Panorama air terjun yang dihiasi aliran air bertingkat dengan batu besar membentuk perosotan air tersebut semakin memanjakan mata para pengunjung. Dari kantor Kecamatan Petungkriyono, pengunjung hanya membutuhkan waktu 10 menit untuk menuju ke objek wisata tersebut. Setelah sampai di sana, ada beberapa warga yang siap menyediakan jasa parkir kendaraan.

Setelah dari parkiran, giliran kaki yang bertugas menyusuri jalan setapak dengan jarak sekitar 300 meter menuju Curug Bajing. Medan yang ditempuh menuju ke air terjun tergolong mudah.

BACA JUGA: Libatkan Seluruh Pegawai Pemkab Jadi Tenaga Marketing

Beberapa rombongan pengunjung tampak terlihat di tepian air terjun. Sebagian di antara mereka menyatakan, embusan air dingin yang dihasilkan derasnya air terjun itu sangat pas untuk relaksasi. Anak-anak sekitar pun menggunakan hari libur sekolah mereka dengan bermain luncuran air di lokasi tersebut.

Meski dingin, orang-orang tetap datang untuk menikmati air di curug itu. Namun, hanya sedikit yang berani lantaran kedalaman air di bawah curug mencapai 7 meter. Selain itu, debit airnya cukup besar.
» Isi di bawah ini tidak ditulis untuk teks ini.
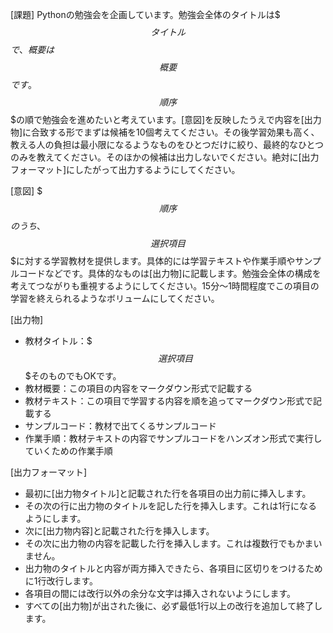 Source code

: [課題]
Pythonの勉強会を企画しています。勉強会全体のタイトルは$$$タイトル$$$で、概要は$$$概要$$$です。$$$順序$$$の順で勉強会を進めたいと考えています。[意図]を反映したうえで内容を[出力物]に合致する形でまずは候補を10個考えてください。その後学習効果も高く、教える人の負担は最小限になるようなものをひとつだけに絞り、最終的なひとつのみを教えてください。そのほかの候補は出力しないでください。絶対に[出力フォーマット]にしたがって出力するようにしてください。

[意図]
$$$順序$$$のうち、$$$選択項目$$$に対する学習教材を提供します。具体的には学習テキストや作業手順やサンプルコードなどです。具体的なものは[出力物]に記載します。勉強会全体の構成を考えてつながりも重視するようにしてください。15分～1時間程度でこの項目の学習を終えられるようなボリュームにしてください。

[出力物]
* 教材タイトル：$$$選択項目$$$そのものでもOKです。
* 教材概要：この項目の内容をマークダウン形式で記載する
* 教材テキスト：この項目で学習する内容を順を追ってマークダウン形式で記載する
* サンプルコード：教材で出てくるサンプルコード
* 作業手順：教材テキストの内容でサンプルコードをハンズオン形式で実行していくための作業手順

[出力フォーマット]
* 最初に[出力物タイトル]と記載された行を各項目の出力前に挿入します。
* その次の行に出力物のタイトルを記した行を挿入します。これは1行になるようにします。
* 次に[出力物内容]と記載された行を挿入します。
* その次に出力物の内容を記載した行を挿入します。これは複数行でもかまいません。
* 出力物のタイトルと内容が両方挿入できたら、各項目に区切りをつけるために1行改行します。
* 各項目の間には改行以外の余分な文字は挿入されないようにします。
* すべての[出力物]が出された後に、必ず最低1行以上の改行を追加して終了します。
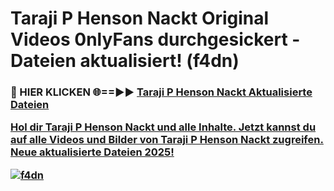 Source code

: # Taraji P Henson Nackt Original Videos 0nlyFans durchgesickert - Dateien aktualisiert! (f4dn)

<h3>🔴 HIER KLICKEN 🌐==►► <a href="https://tinyurl.com/h6vf6nb8" rel="nofollow">Taraji P Henson Nackt Aktualisierte Dateien

Hol dir Taraji P Henson Nackt und alle Inhalte. Jetzt kannst du auf alle Videos und Bilder von Taraji P Henson Nackt zugreifen. Neue aktualisierte Dateien 2025!

[![f4dn](https://i.imgur.com/sD4kR3V.gif)](https://tinyurl.com/h6vf6nb8)
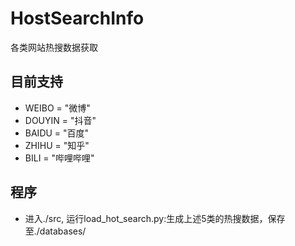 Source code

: # HostSearchInfo
各类网站热搜数据获取

## 目前支持
- WEIBO = "微博"
- DOUYIN = "抖音"
- BAIDU = "百度"
- ZHIHU = "知乎"
- BILI = "哔哩哔哩"

## 程序
- 进入./src, 运行load_hot_search.py:生成上述5类的热搜数据，保存至./databases/

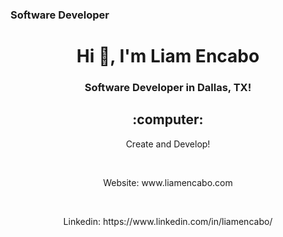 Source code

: ### Software Developer 

<h1 align="center">Hi 👋, I'm Liam Encabo</h1>
<h3 align="center">Software Developer in Dallas, TX!</h3> 
<h2 align="center">:computer:</h2>
<p align="center">Create and Develop!</p>

<br>

<p align="center">Website: www.liamencabo.com</p>
<br>
<p align="center">Linkedin: https://www.linkedin.com/in/liamencabo/</p>
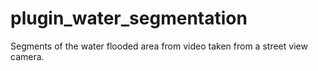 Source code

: # plugin_water_segmentation

Segments of the water flooded area from video taken from a street view camera.

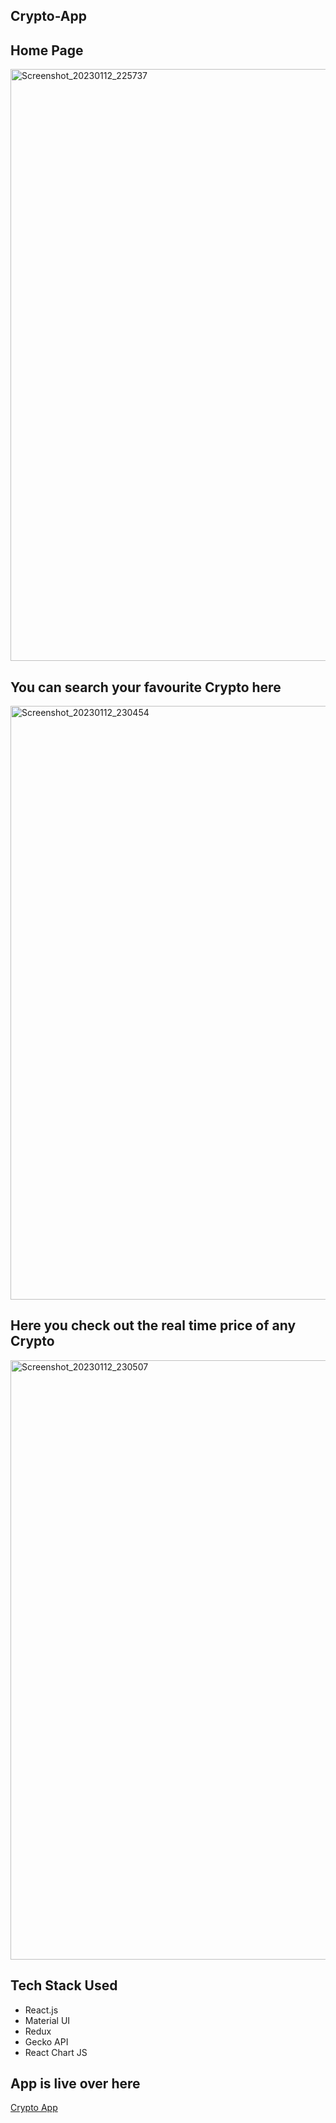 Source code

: ## Crypto-App

## Home Page

<img width="947" alt="Screenshot_20230112_225737" src="https://user-images.githubusercontent.com/108896457/212138500-1a5f3942-c3fa-4288-9b5f-265595466b28.png">

## <b>You can search your favourite Crypto here</b> 

<img width="950" alt="Screenshot_20230112_230454" src="https://user-images.githubusercontent.com/108896457/212138972-95e19d24-230a-4797-a4df-13665bc36f46.png">

## Here you check out the real time price of any Crypto

<img width="959" alt="Screenshot_20230112_230507" src="https://user-images.githubusercontent.com/108896457/212139487-f5c11226-a447-4272-b4cd-835f894c57e6.png">

## Tech Stack Used

- React.js
- Material UI
- Redux
- Gecko API
- React Chart JS

## App is live over here 
[Crypto App](https://crypto-bhaskar.netlify.app/)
BACA JUGA: Sepakbola Inggris, Magnet Wisata yang Menguras Kantong

Sebagian besar pengunjung hanya berani mandi sekitar 100 meter dari air terjun sembari menikmati derasnya luncuran air. Bukan hanya itu, banyak juga yang mengabadikan momen tersebut dengan berfoto, seakan tidak ingin melewatkan kesempatan di dekat Curug Bajing.
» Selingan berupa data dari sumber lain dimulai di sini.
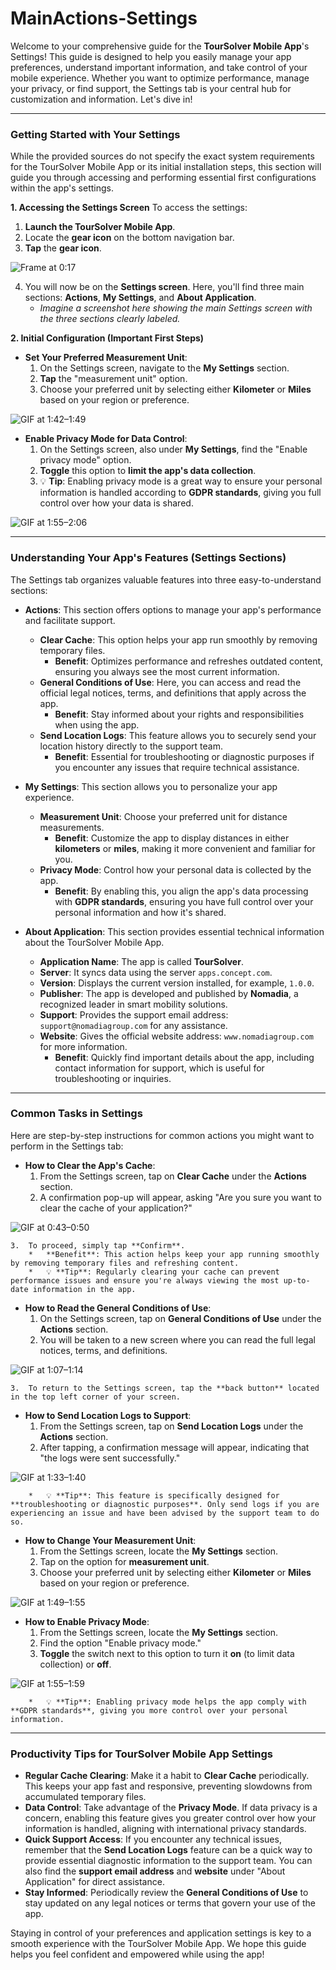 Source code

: # MainActions-Settings

Welcome to your comprehensive guide for the **TourSolver Mobile App**'s Settings! This guide is designed to help you easily manage your app preferences, understand important information, and take control of your mobile experience. Whether you want to optimize performance, manage your privacy, or find support, the Settings tab is your central hub for customization and information. Let's dive in!

***

### Getting Started with Your Settings

While the provided sources do not specify the exact system requirements for the TourSolver Mobile App or its initial installation steps, this section will guide you through accessing and performing essential first configurations within the app's settings.

**1. Accessing the Settings Screen**
To access the settings:
1.  **Launch the TourSolver Mobile App**.
2.  Locate the **gear icon** on the bottom navigation bar.
3.  **Tap** the **gear icon**.

![Frame at 0:17](../../images/MainActions-Settings_timestamp_0_to_17.png "Gear icon – Bottom navigation bar displayed.")

4.  You will now be on the **Settings screen**. Here, you'll find three main sections: **Actions**, **My Settings**, and **About Application**.
    *   *Imagine a screenshot here showing the main Settings screen with the three sections clearly labeled.*

**2. Initial Configuration (Important First Steps)**

*   **Set Your Preferred Measurement Unit**:
    1.  On the Settings screen, navigate to the **My Settings** section.
    2.  **Tap** the "measurement unit" option.
    3.  Choose your preferred unit by selecting either **Kilometer** or **Miles** based on your region or preference.

![GIF at 1:42–1:49](../../images/MainActions-Settings_timestamp_1_to_42–1_to_49.gif "Selecting measurement unit – Options for Kilometer or Miles appear.")


*   **Enable Privacy Mode for Data Control**:
    1.  On the Settings screen, also under **My Settings**, find the "Enable privacy mode" option.
    2.  **Toggle** this option to **limit the app's data collection**.
    3.  💡 **Tip**: Enabling privacy mode is a great way to ensure your personal information is handled according to **GDPR standards**, giving you full control over how your data is shared.

![GIF at 1:55–2:06](../../images/MainActions-Settings_timestamp_1_to_55–2_to_06.gif "Toggling Privacy Mode – App's data collection is limited, aligning with GDPR standards.")


***

### Understanding Your App's Features (Settings Sections)

The Settings tab organizes valuable features into three easy-to-understand sections:

*   **Actions**: This section offers options to manage your app's performance and facilitate support.
    *   **Clear Cache**: This option helps your app run smoothly by removing temporary files.
        *   **Benefit**: Optimizes performance and refreshes outdated content, ensuring you always see the most current information.
    *   **General Conditions of Use**: Here, you can access and read the official legal notices, terms, and definitions that apply across the app.
        *   **Benefit**: Stay informed about your rights and responsibilities when using the app.
    *   **Send Location Logs**: This feature allows you to securely send your location history directly to the support team.
        *   **Benefit**: Essential for troubleshooting or diagnostic purposes if you encounter any issues that require technical assistance.

*   **My Settings**: This section allows you to personalize your app experience.
    *   **Measurement Unit**: Choose your preferred unit for distance measurements.
        *   **Benefit**: Customize the app to display distances in either **kilometers** or **miles**, making it more convenient and familiar for you.
    *   **Privacy Mode**: Control how your personal data is collected by the app.
        *   **Benefit**: By enabling this, you align the app's data processing with **GDPR standards**, ensuring you have full control over your personal information and how it's shared.

*   **About Application**: This section provides essential technical information about the TourSolver Mobile App.
    *   **Application Name**: The app is called **TourSolver**.
    *   **Server**: It syncs data using the server `apps.concept.com`.
    *   **Version**: Displays the current version installed, for example, `1.0.0`.
    *   **Publisher**: The app is developed and published by **Nomadia**, a recognized leader in smart mobility solutions.
    *   **Support**: Provides the support email address: `support@nomadiagroup.com` for any assistance.
    *   **Website**: Gives the official website address: `www.nomadiagroup.com` for more information.
        *   **Benefit**: Quickly find important details about the app, including contact information for support, which is useful for troubleshooting or inquiries.

***

### Common Tasks in Settings

Here are step-by-step instructions for common actions you might want to perform in the Settings tab:

*   **How to Clear the App's Cache**:
    1.  From the Settings screen, tap on **Clear Cache** under the **Actions** section.
    2.  A confirmation pop-up will appear, asking "Are you sure you want to clear the cache of your application?"

![GIF at 0:43–0:50](../../images/MainActions-Settings_timestamp_0_to_43–0_to_50.gif "Tapping Clear Cache – Confirmation pop-up appears.")

    3.  To proceed, simply tap **Confirm**.
        *   **Benefit**: This action helps keep your app running smoothly by removing temporary files and refreshing content.
        *   💡 **Tip**: Regularly clearing your cache can prevent performance issues and ensure you're always viewing the most up-to-date information in the app.

*   **How to Read the General Conditions of Use**:
    1.  On the Settings screen, tap on **General Conditions of Use** under the **Actions** section.
    2.  You will be taken to a new screen where you can read the full legal notices, terms, and definitions.

![GIF at 1:07–1:14](../../images/MainActions-Settings_timestamp_1_to_07–1_to_14.gif "Tapping General Conditions of Use – Details of conditions are displayed.")

    3.  To return to the Settings screen, tap the **back button** located in the top left corner of your screen.

*   **How to Send Location Logs to Support**:
    1.  From the Settings screen, tap on **Send Location Logs** under the **Actions** section.
    2.  After tapping, a confirmation message will appear, indicating that "the logs were sent successfully."

![GIF at 1:33–1:40](../../images/MainActions-Settings_timestamp_1_to_33–1_to_40.gif "Tapping Send Location Logs – Confirmation message 'logs were sent successfully' appears.")

        *   💡 **Tip**: This feature is specifically designed for **troubleshooting or diagnostic purposes**. Only send logs if you are experiencing an issue and have been advised by the support team to do so.

*   **How to Change Your Measurement Unit**:
    1.  From the Settings screen, locate the **My Settings** section.
    2.  Tap on the option for **measurement unit**.
    3.  Choose your preferred unit by selecting either **Kilometer** or **Miles** based on your region or preference.

![GIF at 1:49–1:55](../../images/MainActions-Settings_timestamp_1_to_49–1_to_55.gif "Selecting a measurement unit – Unit changes according to preference.")


*   **How to Enable Privacy Mode**:
    1.  From the Settings screen, locate the **My Settings** section.
    2.  Find the option "Enable privacy mode."
    3.  **Toggle** the switch next to this option to turn it **on** (to limit data collection) or **off**.

![GIF at 1:55–1:59](../../images/MainActions-Settings_timestamp_1_to_55–1_to_59.gif "Toggling Privacy Mode – Data collection changes.")

        *   💡 **Tip**: Enabling privacy mode helps the app comply with **GDPR standards**, giving you more control over your personal information.

***

### Productivity Tips for TourSolver Mobile App Settings

*   **Regular Cache Clearing**: Make it a habit to **Clear Cache** periodically. This keeps your app fast and responsive, preventing slowdowns from accumulated temporary files.
*   **Data Control**: Take advantage of the **Privacy Mode**. If data privacy is a concern, enabling this feature gives you greater control over how your information is handled, aligning with international privacy standards.
*   **Quick Support Access**: If you encounter any technical issues, remember that the **Send Location Logs** feature can be a quick way to provide essential diagnostic information to the support team. You can also find the **support email address** and **website** under "About Application" for direct assistance.
*   **Stay Informed**: Periodically review the **General Conditions of Use** to stay updated on any legal notices or terms that govern your use of the app.

Staying in control of your preferences and application settings is key to a smooth experience with the TourSolver Mobile App. We hope this guide helps you feel confident and empowered while using the app! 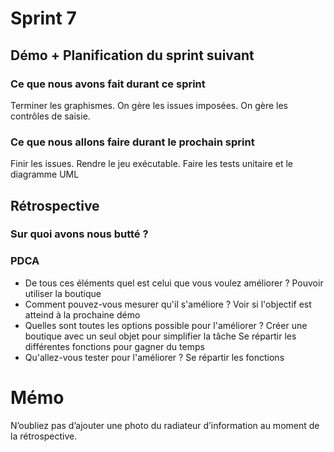 # Sprint 7

## Démo + Planification du sprint suivant

### Ce que nous avons fait durant ce sprint
Terminer les graphismes. 
On gère les issues imposées. 
On gère les contrôles de saisie. 


### Ce que nous allons faire durant le prochain sprint
Finir les issues. 
Rendre le jeu exécutable. 
Faire les tests unitaire et le diagramme UML


## Rétrospective

### Sur quoi avons nous butté ?



### PDCA
* De tous ces éléments quel est celui que vous voulez améliorer ?
	Pouvoir utiliser la boutique
* Comment pouvez-vous mesurer qu'il s'améliore ?
	Voir si l'objectif est atteind à la prochaine démo
* Quelles sont toutes les options possible pour l'améliorer ?
	Créer une boutique avec un seul objet pour simplifier la tâche
	Se répartir les différentes fonctions pour gagner du temps
* Qu'allez-vous tester pour l'améliorer ?
	Se répartir les fonctions

# Mémo
N’oubliez pas d’ajouter une photo du radiateur d’information au moment de la rétrospective. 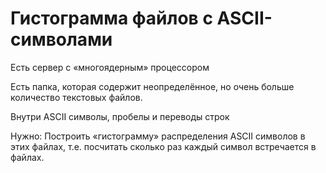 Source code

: # Гистограмма файлов с ASCII-символами

Есть сервер с «многоядерным» процессором

Есть папка, которая содержит неопределённое, но очень больше количество текстовых файлов.

Внутри ASCII символы, пробелы и переводы строк

Нужно: Построить «гистограмму» распределения ASCII символов в этих файлах, т.е. посчитать сколько раз каждый символ встречается в файлах.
Salah seorang pengunjung asal Kedungwuni, Pekalongan, Erfani Zuhrufila, 24, mengungkapkan bahwa dirinya baru kali pertama mengunjungi Curug Bajing. Dia menyatakan senang bisa melihat keindahan air terjun tersebut.

’’Saya tidak menyangka di Pekalongan ada air terjun secantik ini. Saya harap nuansa alami tetap terjaga dan tidak banyak berubah agar tidak merusak alam di Petungkriyono,’’ kata Fani, sapaan akrabnya.

Selain itu, dia berharap fasilitas pengunjung bisa segera terpenuhi. Misalnya, toilet, kamar ganti, dan tempat ibadah. ’’Banyak teman, khususnya perempuan, yang merasa sulit melakukan kebutuhan MCK. Sebab, di sini belum ada toilet,’’ jelasnya.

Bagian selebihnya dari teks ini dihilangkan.